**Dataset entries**
== == ==

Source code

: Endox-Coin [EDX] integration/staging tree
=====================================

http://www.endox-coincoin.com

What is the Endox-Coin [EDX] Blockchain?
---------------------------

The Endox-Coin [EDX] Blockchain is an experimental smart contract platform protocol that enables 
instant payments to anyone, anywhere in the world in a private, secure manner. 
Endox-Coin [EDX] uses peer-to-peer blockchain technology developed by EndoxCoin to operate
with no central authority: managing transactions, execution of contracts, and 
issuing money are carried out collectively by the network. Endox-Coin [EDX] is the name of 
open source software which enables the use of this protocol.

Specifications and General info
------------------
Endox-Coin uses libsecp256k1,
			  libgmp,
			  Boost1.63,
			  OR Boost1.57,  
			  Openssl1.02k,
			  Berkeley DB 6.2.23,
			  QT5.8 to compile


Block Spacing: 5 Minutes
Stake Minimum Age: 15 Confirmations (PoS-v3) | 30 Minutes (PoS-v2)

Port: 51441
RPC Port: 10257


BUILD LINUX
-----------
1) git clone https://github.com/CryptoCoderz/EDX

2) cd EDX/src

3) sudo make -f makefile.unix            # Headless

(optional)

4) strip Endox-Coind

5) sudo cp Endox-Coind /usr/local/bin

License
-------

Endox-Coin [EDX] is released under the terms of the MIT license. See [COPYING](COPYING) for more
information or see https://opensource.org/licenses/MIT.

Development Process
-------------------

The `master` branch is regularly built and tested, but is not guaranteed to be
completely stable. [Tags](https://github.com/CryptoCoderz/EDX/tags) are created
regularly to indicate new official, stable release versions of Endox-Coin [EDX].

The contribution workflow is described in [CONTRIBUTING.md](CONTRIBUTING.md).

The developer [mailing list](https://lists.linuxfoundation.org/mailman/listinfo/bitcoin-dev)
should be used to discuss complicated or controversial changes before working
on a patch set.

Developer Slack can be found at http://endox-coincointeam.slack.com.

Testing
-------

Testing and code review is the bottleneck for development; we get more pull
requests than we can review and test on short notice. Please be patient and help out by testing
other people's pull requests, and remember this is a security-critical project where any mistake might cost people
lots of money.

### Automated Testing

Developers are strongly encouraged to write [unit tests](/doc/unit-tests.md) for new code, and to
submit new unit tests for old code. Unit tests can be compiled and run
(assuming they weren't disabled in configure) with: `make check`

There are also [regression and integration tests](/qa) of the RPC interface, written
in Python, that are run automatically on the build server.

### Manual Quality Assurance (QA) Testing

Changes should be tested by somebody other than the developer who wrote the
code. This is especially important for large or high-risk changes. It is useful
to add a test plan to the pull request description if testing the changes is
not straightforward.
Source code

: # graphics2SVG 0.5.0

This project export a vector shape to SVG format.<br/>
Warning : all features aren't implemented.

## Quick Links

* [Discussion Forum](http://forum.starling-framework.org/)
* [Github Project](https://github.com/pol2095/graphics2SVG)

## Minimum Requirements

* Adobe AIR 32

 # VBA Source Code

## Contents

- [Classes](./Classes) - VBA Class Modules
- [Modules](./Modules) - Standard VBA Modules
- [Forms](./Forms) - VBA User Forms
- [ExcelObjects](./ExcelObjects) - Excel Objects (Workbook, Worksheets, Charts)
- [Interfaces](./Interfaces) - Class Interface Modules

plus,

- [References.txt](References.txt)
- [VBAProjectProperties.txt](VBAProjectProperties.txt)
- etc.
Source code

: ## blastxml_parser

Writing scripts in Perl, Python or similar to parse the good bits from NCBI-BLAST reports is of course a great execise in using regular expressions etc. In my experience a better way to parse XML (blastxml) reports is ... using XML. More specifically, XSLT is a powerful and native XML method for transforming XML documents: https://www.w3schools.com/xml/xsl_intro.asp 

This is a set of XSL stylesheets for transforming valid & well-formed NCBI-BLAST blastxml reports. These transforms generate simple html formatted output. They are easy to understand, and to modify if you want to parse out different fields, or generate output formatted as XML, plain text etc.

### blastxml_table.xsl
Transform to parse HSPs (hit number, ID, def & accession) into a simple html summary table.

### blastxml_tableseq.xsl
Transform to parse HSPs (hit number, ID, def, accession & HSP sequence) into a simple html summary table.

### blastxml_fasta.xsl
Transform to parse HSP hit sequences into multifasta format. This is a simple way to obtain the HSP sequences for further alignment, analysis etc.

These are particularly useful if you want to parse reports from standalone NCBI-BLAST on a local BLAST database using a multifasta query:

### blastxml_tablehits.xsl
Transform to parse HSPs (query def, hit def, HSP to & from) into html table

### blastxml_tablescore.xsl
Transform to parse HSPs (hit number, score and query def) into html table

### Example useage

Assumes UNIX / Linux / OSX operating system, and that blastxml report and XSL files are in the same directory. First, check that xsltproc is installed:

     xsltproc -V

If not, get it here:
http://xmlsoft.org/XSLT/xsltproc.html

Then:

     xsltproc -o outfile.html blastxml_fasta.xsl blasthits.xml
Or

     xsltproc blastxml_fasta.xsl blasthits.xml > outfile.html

== == ==

**Directions**
Please set down again, word for word, only the lines from the start of the entries through the line with "Endox-Coin [EDX] uses", both ends included.

**Answer for this exercise**
Source code

: Endox-Coin [EDX] integration/staging tree
=====================================

http://www.endox-coincoin.com

What is the Endox-Coin [EDX] Blockchain?
---------------------------

The Endox-Coin [EDX] Blockchain is an experimental smart contract platform protocol that enables 
instant payments to anyone, anywhere in the world in a private, secure manner. 
Endox-Coin [EDX] uses peer-to-peer blockchain technology developed by EndoxCoin to operate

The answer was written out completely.